The number of tourists in Bhutan is expected to increase with the opening of the Trans Bhutan Trail, The Bhutan Live reported. The Trans Bhutan Trail stretches 4033 km between Haa in the far west and Trashigang in the east and crosses 27 villages and nine districts of Bhutan. The Trans Bhutan Trail was not used as the main route of transportation after the construction of Bhutan’s first national highway in 1962. Its maintenance was totally neglected which led to the collapse of bridges, footpaths and stairways with the passage of time.
The Trans Bhutan Trail was revived after 60 years and the credit goes to Bhutan’s King whose vision was to preserve the nation’s unique past. The Trail dates back to the 16th century when it was the only means of transportation for rulers, tourists, monks, traders and those trail runners called ‘ garps’ whose work was to deliver political messages to the dzongs across the country.

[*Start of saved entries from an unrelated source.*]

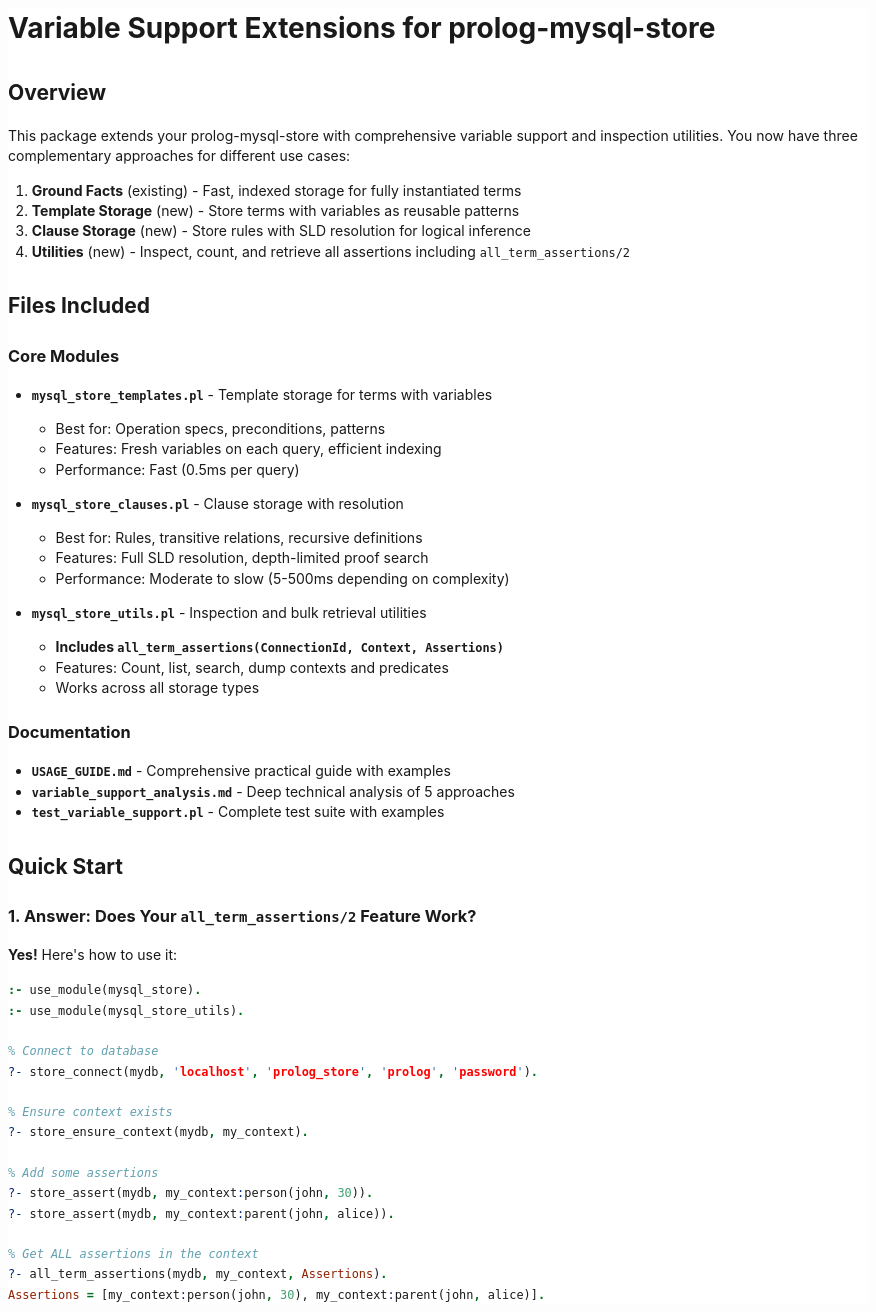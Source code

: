# Variable Support Extensions for prolog-mysql-store

## Overview

This package extends your prolog-mysql-store with comprehensive variable support and inspection utilities. You now have three complementary approaches for different use cases:

1. **Ground Facts** (existing) - Fast, indexed storage for fully instantiated terms
2. **Template Storage** (new) - Store terms with variables as reusable patterns
3. **Clause Storage** (new) - Store rules with SLD resolution for logical inference
4. **Utilities** (new) - Inspect, count, and retrieve all assertions including `all_term_assertions/2`

## Files Included

### Core Modules

- **`mysql_store_templates.pl`** - Template storage for terms with variables
  - Best for: Operation specs, preconditions, patterns
  - Features: Fresh variables on each query, efficient indexing
  - Performance: Fast (0.5ms per query)

- **`mysql_store_clauses.pl`** - Clause storage with resolution
  - Best for: Rules, transitive relations, recursive definitions
  - Features: Full SLD resolution, depth-limited proof search
  - Performance: Moderate to slow (5-500ms depending on complexity)

- **`mysql_store_utils.pl`** - Inspection and bulk retrieval utilities
  - **Includes `all_term_assertions(ConnectionId, Context, Assertions)`**
  - Features: Count, list, search, dump contexts and predicates
  - Works across all storage types

### Documentation

- **`USAGE_GUIDE.md`** - Comprehensive practical guide with examples
- **`variable_support_analysis.md`** - Deep technical analysis of 5 approaches
- **`test_variable_support.pl`** - Complete test suite with examples

## Quick Start

### 1. Answer: Does Your `all_term_assertions/2` Feature Work?

**Yes!** Here's how to use it:

```prolog
:- use_module(mysql_store).
:- use_module(mysql_store_utils).

% Connect to database
?- store_connect(mydb, 'localhost', 'prolog_store', 'prolog', 'password').

% Ensure context exists
?- store_ensure_context(mydb, my_context).

% Add some assertions
?- store_assert(mydb, my_context:person(john, 30)).
?- store_assert(mydb, my_context:parent(john, alice)).

% Get ALL assertions in the context
?- all_term_assertions(mydb, my_context, Assertions).
Assertions = [my_context:person(john, 30), my_context:parent(john, alice)].

```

The Trans Bhutan Trail organisation, a non-profit social enterprise, has been instrumental in the popularity of the trail. The organisation helps to connect with the local guides and the local farmhouses that enable tourists to have a glimpse of rural life. Together with the Trans Bhutan Trail organisation, the guides have started creating a Trans Bhutan Trail Passport programme. To date, more than 60 “Passport Ambassadors” who host tourists have spread across Bhutan and the majority of them are women, as per the news report.
Local farmers serve tourists a traditional meal at their homes while sharing their culture and heritage with their guests, The Bhutan Live reported, adding that some people offer cooking demonstrations while others indulge tourists in traditional hot stone baths. The partnership empowers women to work in the tourism sector and earn a sustainable income. It also provides travellers with a deep cultural understanding and connection with some of the most remote communities and people in Bhutan, added the news report.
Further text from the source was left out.